* GOAL OF THE EXERCISE: From the records below, transcribe only the lines running from the one with "to full generation." through the one with "management, CSRF protection).". Keep both of those end lines.

* SOURCE DATA:
•••••
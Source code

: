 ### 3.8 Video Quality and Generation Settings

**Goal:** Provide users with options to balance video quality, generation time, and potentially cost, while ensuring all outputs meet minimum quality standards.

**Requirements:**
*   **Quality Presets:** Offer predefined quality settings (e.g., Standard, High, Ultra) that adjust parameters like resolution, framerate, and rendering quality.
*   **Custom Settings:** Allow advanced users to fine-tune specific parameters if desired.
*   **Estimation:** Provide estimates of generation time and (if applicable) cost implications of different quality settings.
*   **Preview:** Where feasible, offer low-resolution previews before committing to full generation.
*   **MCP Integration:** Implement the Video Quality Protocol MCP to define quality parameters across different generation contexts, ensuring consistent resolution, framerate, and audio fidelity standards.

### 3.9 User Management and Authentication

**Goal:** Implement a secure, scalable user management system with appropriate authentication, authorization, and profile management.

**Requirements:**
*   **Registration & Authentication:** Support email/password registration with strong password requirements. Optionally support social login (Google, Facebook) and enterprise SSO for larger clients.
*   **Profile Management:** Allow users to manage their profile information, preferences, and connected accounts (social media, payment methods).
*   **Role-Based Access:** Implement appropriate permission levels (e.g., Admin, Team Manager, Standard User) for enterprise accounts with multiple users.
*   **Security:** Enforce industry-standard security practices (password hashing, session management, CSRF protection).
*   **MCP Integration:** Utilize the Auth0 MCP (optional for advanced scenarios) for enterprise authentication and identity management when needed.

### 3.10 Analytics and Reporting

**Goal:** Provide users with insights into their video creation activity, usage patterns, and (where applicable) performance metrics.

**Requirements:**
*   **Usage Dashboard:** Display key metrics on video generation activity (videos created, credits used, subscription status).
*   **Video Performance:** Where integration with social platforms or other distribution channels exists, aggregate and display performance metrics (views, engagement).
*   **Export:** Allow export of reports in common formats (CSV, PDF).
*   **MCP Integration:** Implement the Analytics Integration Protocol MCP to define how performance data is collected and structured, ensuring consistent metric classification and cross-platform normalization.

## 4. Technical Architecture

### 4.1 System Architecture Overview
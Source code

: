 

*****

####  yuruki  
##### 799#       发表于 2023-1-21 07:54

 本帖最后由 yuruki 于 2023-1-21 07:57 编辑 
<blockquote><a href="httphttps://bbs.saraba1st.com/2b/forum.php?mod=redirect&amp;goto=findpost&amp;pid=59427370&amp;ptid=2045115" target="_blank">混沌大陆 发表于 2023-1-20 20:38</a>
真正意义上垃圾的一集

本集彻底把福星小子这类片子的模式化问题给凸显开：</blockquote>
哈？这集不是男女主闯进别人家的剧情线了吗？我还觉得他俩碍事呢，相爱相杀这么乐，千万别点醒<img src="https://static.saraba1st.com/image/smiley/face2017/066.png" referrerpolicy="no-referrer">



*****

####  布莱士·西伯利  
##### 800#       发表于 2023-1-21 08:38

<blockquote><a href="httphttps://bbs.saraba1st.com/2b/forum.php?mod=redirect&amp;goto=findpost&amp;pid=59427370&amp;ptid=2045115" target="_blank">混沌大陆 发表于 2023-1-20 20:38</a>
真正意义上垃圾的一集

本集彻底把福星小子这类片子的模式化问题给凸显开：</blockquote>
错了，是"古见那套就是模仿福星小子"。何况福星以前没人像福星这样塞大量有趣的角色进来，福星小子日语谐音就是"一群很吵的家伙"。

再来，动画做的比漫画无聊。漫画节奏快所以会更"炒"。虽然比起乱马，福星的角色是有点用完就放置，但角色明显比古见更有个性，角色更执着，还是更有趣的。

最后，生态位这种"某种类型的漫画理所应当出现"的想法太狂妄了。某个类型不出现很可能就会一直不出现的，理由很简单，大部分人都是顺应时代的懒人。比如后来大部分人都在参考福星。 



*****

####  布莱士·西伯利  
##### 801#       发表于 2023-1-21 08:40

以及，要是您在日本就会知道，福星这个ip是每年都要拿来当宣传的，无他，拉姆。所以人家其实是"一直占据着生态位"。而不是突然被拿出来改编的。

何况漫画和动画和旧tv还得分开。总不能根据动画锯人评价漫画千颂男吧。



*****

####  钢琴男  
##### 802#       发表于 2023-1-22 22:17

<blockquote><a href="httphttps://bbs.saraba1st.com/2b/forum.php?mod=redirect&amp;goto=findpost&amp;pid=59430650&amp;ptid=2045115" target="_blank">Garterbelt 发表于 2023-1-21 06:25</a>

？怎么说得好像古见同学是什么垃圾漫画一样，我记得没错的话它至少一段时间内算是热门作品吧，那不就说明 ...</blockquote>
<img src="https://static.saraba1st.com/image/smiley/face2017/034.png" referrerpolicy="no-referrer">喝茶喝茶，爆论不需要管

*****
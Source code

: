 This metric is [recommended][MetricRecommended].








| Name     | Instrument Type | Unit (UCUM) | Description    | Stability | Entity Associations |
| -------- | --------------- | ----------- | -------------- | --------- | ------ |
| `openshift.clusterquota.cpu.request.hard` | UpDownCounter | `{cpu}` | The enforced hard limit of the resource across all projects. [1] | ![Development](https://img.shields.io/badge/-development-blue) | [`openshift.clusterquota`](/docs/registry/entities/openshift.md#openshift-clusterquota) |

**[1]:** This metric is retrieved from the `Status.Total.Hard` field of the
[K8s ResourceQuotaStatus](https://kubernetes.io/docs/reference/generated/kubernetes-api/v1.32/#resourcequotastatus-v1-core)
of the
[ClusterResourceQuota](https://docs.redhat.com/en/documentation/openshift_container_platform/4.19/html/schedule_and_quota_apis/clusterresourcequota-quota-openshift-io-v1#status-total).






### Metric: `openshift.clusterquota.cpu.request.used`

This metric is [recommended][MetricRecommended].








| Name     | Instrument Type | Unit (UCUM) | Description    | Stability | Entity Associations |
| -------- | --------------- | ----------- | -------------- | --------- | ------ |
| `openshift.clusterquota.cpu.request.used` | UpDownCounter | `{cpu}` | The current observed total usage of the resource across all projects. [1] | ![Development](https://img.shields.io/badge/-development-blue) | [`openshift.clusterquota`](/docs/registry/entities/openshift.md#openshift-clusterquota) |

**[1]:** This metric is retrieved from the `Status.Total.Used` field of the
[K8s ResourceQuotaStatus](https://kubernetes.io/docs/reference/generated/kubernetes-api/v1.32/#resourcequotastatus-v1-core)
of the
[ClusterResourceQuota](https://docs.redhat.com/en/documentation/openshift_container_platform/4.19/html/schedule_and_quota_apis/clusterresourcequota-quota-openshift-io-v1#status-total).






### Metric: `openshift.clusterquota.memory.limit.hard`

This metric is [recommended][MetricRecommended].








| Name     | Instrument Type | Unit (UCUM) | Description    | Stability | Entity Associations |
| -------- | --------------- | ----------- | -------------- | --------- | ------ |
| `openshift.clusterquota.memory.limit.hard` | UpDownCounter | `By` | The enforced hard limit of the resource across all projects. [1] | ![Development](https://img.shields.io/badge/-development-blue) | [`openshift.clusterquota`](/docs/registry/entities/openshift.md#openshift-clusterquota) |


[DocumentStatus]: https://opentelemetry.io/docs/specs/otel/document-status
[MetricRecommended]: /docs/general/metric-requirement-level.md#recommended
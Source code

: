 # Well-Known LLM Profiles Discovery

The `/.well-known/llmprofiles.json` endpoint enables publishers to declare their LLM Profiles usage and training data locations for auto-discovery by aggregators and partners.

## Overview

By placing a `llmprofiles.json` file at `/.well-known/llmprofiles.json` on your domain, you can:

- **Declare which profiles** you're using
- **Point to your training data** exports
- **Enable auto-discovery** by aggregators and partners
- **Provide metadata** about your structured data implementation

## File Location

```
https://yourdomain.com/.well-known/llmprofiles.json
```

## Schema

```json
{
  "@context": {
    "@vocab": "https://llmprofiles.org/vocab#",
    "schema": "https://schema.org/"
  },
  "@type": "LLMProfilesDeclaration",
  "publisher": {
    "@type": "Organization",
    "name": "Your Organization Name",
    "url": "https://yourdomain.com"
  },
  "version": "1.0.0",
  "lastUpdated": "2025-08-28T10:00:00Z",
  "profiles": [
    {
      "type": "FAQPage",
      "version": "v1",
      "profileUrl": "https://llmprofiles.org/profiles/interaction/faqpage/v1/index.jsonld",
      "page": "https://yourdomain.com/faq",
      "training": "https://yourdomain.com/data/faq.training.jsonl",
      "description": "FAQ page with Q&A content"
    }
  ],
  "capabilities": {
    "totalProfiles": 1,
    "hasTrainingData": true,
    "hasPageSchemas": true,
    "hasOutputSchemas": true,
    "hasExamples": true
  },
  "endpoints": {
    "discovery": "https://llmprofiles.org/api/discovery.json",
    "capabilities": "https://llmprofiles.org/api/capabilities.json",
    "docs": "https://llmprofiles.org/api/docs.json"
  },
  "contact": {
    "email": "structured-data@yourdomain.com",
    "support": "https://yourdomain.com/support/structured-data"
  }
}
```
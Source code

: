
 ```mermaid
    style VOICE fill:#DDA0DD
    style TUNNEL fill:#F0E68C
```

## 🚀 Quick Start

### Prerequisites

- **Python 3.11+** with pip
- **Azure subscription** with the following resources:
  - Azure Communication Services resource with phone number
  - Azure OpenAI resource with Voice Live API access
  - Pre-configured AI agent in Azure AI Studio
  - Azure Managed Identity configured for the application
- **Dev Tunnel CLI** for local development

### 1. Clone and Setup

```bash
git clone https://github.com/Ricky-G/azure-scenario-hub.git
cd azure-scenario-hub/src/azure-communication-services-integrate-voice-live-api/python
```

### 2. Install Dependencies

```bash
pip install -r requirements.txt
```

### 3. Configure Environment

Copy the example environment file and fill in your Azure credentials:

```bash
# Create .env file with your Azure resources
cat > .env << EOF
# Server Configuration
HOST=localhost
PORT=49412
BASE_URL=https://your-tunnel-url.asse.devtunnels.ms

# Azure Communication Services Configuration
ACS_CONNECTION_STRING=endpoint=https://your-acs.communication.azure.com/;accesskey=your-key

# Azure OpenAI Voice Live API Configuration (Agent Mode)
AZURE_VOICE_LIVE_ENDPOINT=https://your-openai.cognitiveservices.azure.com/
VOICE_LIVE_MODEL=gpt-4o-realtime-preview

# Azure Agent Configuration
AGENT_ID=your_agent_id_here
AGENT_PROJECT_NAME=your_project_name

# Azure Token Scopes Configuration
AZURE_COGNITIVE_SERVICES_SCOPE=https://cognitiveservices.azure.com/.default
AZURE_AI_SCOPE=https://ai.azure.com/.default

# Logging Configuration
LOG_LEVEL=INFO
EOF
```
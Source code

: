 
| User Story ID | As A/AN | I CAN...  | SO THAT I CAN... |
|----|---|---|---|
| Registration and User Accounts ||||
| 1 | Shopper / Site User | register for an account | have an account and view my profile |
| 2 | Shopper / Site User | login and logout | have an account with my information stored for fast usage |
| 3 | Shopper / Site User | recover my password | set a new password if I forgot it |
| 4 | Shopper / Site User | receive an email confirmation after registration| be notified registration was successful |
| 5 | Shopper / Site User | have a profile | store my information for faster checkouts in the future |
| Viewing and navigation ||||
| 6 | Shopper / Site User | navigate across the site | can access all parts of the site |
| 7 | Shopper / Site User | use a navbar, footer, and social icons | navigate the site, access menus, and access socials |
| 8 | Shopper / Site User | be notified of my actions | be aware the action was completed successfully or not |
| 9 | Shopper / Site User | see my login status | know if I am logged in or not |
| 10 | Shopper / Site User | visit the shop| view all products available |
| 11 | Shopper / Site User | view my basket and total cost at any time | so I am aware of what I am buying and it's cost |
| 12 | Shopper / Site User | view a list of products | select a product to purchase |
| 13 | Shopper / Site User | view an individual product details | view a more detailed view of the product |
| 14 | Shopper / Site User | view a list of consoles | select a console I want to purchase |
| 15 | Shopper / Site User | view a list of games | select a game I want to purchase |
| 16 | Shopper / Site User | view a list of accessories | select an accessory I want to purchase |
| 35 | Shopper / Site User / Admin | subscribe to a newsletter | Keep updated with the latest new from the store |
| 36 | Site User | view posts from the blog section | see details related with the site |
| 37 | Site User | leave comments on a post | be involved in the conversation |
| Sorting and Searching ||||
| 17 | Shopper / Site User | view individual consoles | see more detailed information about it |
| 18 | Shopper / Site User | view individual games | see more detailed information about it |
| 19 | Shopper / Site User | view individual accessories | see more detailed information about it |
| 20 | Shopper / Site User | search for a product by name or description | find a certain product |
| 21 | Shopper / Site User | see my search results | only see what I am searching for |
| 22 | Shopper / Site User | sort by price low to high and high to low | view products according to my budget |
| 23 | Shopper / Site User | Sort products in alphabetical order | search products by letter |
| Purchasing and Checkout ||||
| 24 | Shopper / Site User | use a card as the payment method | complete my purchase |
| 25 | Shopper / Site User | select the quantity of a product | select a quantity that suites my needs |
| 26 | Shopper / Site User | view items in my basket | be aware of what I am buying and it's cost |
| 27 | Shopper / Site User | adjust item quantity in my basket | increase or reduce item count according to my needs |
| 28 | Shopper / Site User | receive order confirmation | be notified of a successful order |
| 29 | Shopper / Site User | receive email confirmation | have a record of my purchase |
•••••
* YOUR RESPONSE:
*   **Preview:** Where feasible, offer low-resolution previews before committing to full generation.
*   **MCP Integration:** Implement the Video Quality Protocol MCP to define quality parameters across different generation contexts, ensuring consistent resolution, framerate, and audio fidelity standards.

### 3.9 User Management and Authentication

**Goal:** Implement a secure, scalable user management system with appropriate authentication, authorization, and profile management.

**Requirements:**
*   **Registration & Authentication:** Support email/password registration with strong password requirements. Optionally support social login (Google, Facebook) and enterprise SSO for larger clients.
*   **Profile Management:** Allow users to manage their profile information, preferences, and connected accounts (social media, payment methods).
*   **Role-Based Access:** Implement appropriate permission levels (e.g., Admin, Team Manager, Standard User) for enterprise accounts with multiple users.
*   **Security:** Enforce industry-standard security practices (password hashing, session management, CSRF protection).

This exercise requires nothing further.